Most of Borat’s victims were ensnared in a similar way. They would be contacted by a woman calling herself Chelsea Barnard from a fictional film company, One America Productions.
They would be told about the foreign correspondent making a film about life in the US, with the pitch tailored to each person’s specialist subject.
Then on the day of the interview, they would be presented with a release form at the last minute, be paid in cash and, finally, Borat would amble in, beginning with some serious subjects before starting his provocative routine. (Via)
Sneaky, sinister, smart, but that’s not how Anderson got involved. She told MTV at the time, “I can’t really say. I’m sworn to secrecy,” but she later wrote on her website, “Of course Sasha [sic] and I planned this years ago. And it turned out perfect…I’m so happy for him.” The OC Weekly also did some digging, and spoke to a security guard who worked where the scene was filmed.
When I posed the question to [director of security] Jonathan Collins, [he said]: “Yeah, the whole thing was planned. They made arrangements with us. Yeah, they told us what they would be doing.
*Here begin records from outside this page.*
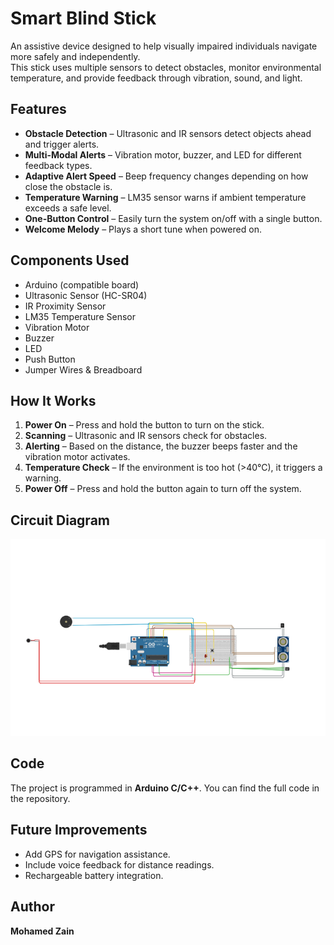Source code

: # Smart Blind Stick

An assistive device designed to help visually impaired individuals navigate more safely and independently.  
This stick uses multiple sensors to detect obstacles, monitor environmental temperature, and provide feedback through vibration, sound, and light.

## Features
- **Obstacle Detection** – Ultrasonic and IR sensors detect objects ahead and trigger alerts.
- **Multi-Modal Alerts** – Vibration motor, buzzer, and LED for different feedback types.
- **Adaptive Alert Speed** – Beep frequency changes depending on how close the obstacle is.
- **Temperature Warning** – LM35 sensor warns if ambient temperature exceeds a safe level.
- **One-Button Control** – Easily turn the system on/off with a single button.
- **Welcome Melody** – Plays a short tune when powered on.

## Components Used
- Arduino (compatible board)
- Ultrasonic Sensor (HC-SR04)
- IR Proximity Sensor
- LM35 Temperature Sensor
- Vibration Motor
- Buzzer
- LED
- Push Button
- Jumper Wires & Breadboard

## How It Works
1. **Power On** – Press and hold the button to turn on the stick.
2. **Scanning** – Ultrasonic and IR sensors check for obstacles.
3. **Alerting** – Based on the distance, the buzzer beeps faster and the vibration motor activates.
4. **Temperature Check** – If the environment is too hot (>40°C), it triggers a warning.
5. **Power Off** – Press and hold the button again to turn off the system.

## Circuit Diagram
![Cirucuit Diagram](/images/Circuit_Diagram.png)

## Code
The project is programmed in **Arduino C/C++**. You can find the full code in the repository.

## Future Improvements
- Add GPS for navigation assistance.
- Include voice feedback for distance readings.
- Rechargeable battery integration.

## Author
**Mohamed Zain**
The thing in the store, the chase, all of it…It was supposed to look authentic, and we waited and waited for hours because it had to look real to get the effect they wanted,” said Collins, who added that the security personnel subduing Borat were in fact actors, not mall security. (Via)
Also not helping their “this is real” cause: a previous encounter, from 2005.
Pamela Anderson’s two canine companions were about to pledge their undying devotion on a sunny Malibu beach last Wednesday, August 17, when a strange sea-craft was sighted just offshore. Chihuahua Luca, golden retriever Star, and gathered friends and loved ones eyed the vessel with suspicion until Sacha Baron Cohen emerged from the surf astride an inflatable turtle.
Cohen, in character as Borat, wore shorts with a leather jacket and cap and brandished a white keytar. Once ashore, the oft-reviled comedian sprinted toward Anderson and felled her with a perfectly executed rugby tackle, causing her to drop the beloved Luca. The Stacked actress struggled to her feet and brushed sand off of her long white gown as her loyal bodyguards seized the interloper, dragged him back to the shore, and dunked him in the hungry waves. The wedding party quickly composed itself, and the ceremony continued without further incident. (Via)
Now we know that the sack scene (no, not that sack) was staged. But the story doesn’t end here; Kid Rock’s not involved yet. As you probably tried to forget, Rock and Anderson got married in 2006, and divorced four months later. There are probably about a million reasons why those kids couldn’t make it work — Anderson preferring Uncle Kracker, etc. — but one of them might have involved Borat.
A pal tells the New York Post that Rock’s “male insecurity and major anger issues,” are to blame and that a big fight over her participation in the film Borat caused tension between them.
“(Universal Studio chief) Ron Meyer held a screening of Borat at his house for a bunch of people, including Pam and Bob (Rock’s real name is Robert Richie),” the model’s pal tells the Post. “It was the first time Bob had seen the movie, and, well, he didn’t like it…Bob started screaming at Pam, saying she had humiliated herself and telling her, ‘You’re nothing but a whore! You’re a slut! How could you do that movie?’ — in front of everyone. It was very embarrassing,” the source said. “Pam thought he could have a sense of humor about the movie. She was in on the gag from the very beginning and loved doing the movie. And on the eve of what was supposed to be a very positive thing, he made it an awful night.” (Via)
Kid Rock eventually commented on the rumors on The Howard Stern Show, claiming Anderson made them up because she’s a “psycho,” something the rest of the world has known since she starred in Barb Wire. So, while Borat may have indirectly played a part in their divorce, it’s a stretch to say that’s why Kid Rock no longer calls Pamela Anderson “MY WIFE.” Sorry.